#### Data to examine ####

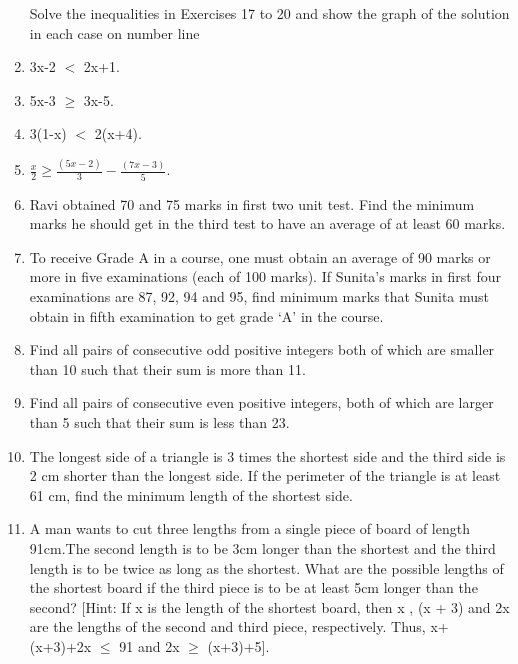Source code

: \begin{enumerate}[label=\arabic*.,ref=\thesubsection.\theenumi]
Solve the inequalities in Exercises 17 to 20 and show the graph of the solution in each case on number line\\
    \item 3x-2 $<$ 2x+1.\\
    \item 5x-3 $\geq$ 3x-5.\\
    \item 3(1-x) $<$ 2(x+4).\\
    \item $\frac{x}{2}\geq\frac{(5x-2)}{3}-\frac{(7x-3)}{5}$.\\
    \item Ravi obtained 70 and 75 marks in first two unit test. Find the minimum marks he should get in the third test to have an average of at least 60 marks.\\
    \item To receive Grade A in a course, one must obtain an average of 90 marks or more in five examinations (each of 100 marks). If Sunita’s marks in first four examinations are 87, 92, 94 and 95, find minimum marks that Sunita must obtain in fifth examination to get grade ‘A’ in the course.\\
    \item Find all pairs of consecutive odd positive integers both of which are smaller than 10 such that their sum is more than 11.\\
    \item Find all pairs of consecutive even positive integers, both of which are larger than 5 such that their sum is less than 23.\\
    \item The longest side of a triangle is 3 times the shortest side and the third side is 2 cm shorter than the longest side. If the perimeter of the triangle is at least 61 cm, find the minimum length of the shortest side.\\
    \item A man wants to cut three lengths from a single piece of board of length 91cm.The second length is to be 3cm longer than the shortest and the third length is to be twice as long as the shortest. What are the possible lengths of the shortest board if the third piece is to be at least 5cm longer than the second?
[Hint: If x is the length of the shortest board, then x , (x + 3) and 2x are the
lengths of the second and third piece, respectively. Thus, x+(x+3)+2x $\leq$ 91 and 2x $\geq$ (x+3)+5].\\


\end{enumerate}
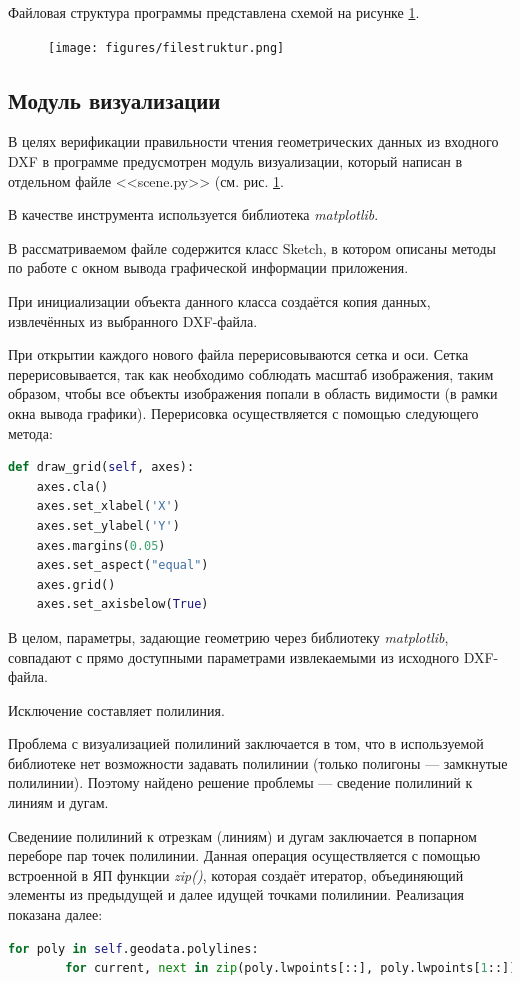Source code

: Файловая структура программы представлена схемой на рисунке \ref{fig:filestruktur}.

\begin{figure}[H]
	\centering
	\texttt{[image: figures/filestruktur.png]}
	\label{fig:filestruktur}
\end{figure}

\subsection{Модуль визуализации}

В целях верификации правильности чтения геометрических данных из входного DXF в программе предусмотрен модуль визуализации, который написан в отдельном файле <<scene.py>> (см. рис. \ref{fig:filestruktur}.

В качестве инструмента используется библиотека \textit{matplotlib}.

В рассматриваемом файле содержится класс Sketch, в котором описаны методы по работе с окном вывода графической информации приложения.

При инициализации объекта данного класса создаётся копия данных, извлечённых из выбранного DXF-файла.

При открытии каждого нового файла перерисовываются сетка и оси. Сетка перерисовывается, так как необходимо соблюдать масштаб изображения, таким образом, чтобы все объекты изображения попали в область видимости (в рамки окна вывода графики). Перерисовка осуществляется с помощью следующего метода:
\begin{lstlisting}[language=python,label=list:redraw]
def draw_grid(self, axes):
	axes.cla()
	axes.set_xlabel('X')
	axes.set_ylabel('Y')
	axes.margins(0.05)
	axes.set_aspect("equal")
	axes.grid()
	axes.set_axisbelow(True)
\end{lstlisting}

В целом, параметры, задающие геометрию через библиотеку \textit{matplotlib}, совпадают с прямо доступными параметрами извлекаемыми из исходного DXF-файла.

Исключение составляет полилиния.

Проблема с визуализацией полилиний заключается в том, что в используемой библиотеке нет возможности задавать полилинии (только полигоны --- замкнутые полилинии). Поэтому найдено решение проблемы --- сведение полилиний к линиям и дугам.

Сведениие полилиний к отрезкам (линиям) и дугам заключается в попарном переборе пар точек полилинии. Данная операция осуществляется с помощью встроенной в ЯП функции \textit{zip()}, которая создаёт итератор, объединяющий элементы из предыдущей и далее идущей точками полилинии. Реализация показана далее:
\begin{lstlisting}[language=python,label=list:redraw]
	for poly in self.geodata.polylines:
		for current, next in zip(poly.lwpoints[::], poly.lwpoints[1::]):
\end{lstlisting}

####

▶ _Description of the task_
Search the entries for the word "shortest" and gather every line where it appears.

▶ _Finished exercise_
    \item The longest side of a triangle is 3 times the shortest side and the third side is 2 cm shorter than the longest side. If the perimeter of the triangle is at least 61 cm, find the minimum length of the shortest side.\\
    \item A man wants to cut three lengths from a single piece of board of length 91cm.The second length is to be 3cm longer than the shortest and the third length is to be twice as long as the shortest. What are the possible lengths of the shortest board if the third piece is to be at least 5cm longer than the second?
[Hint: If x is the length of the shortest board, then x , (x + 3) and 2x are the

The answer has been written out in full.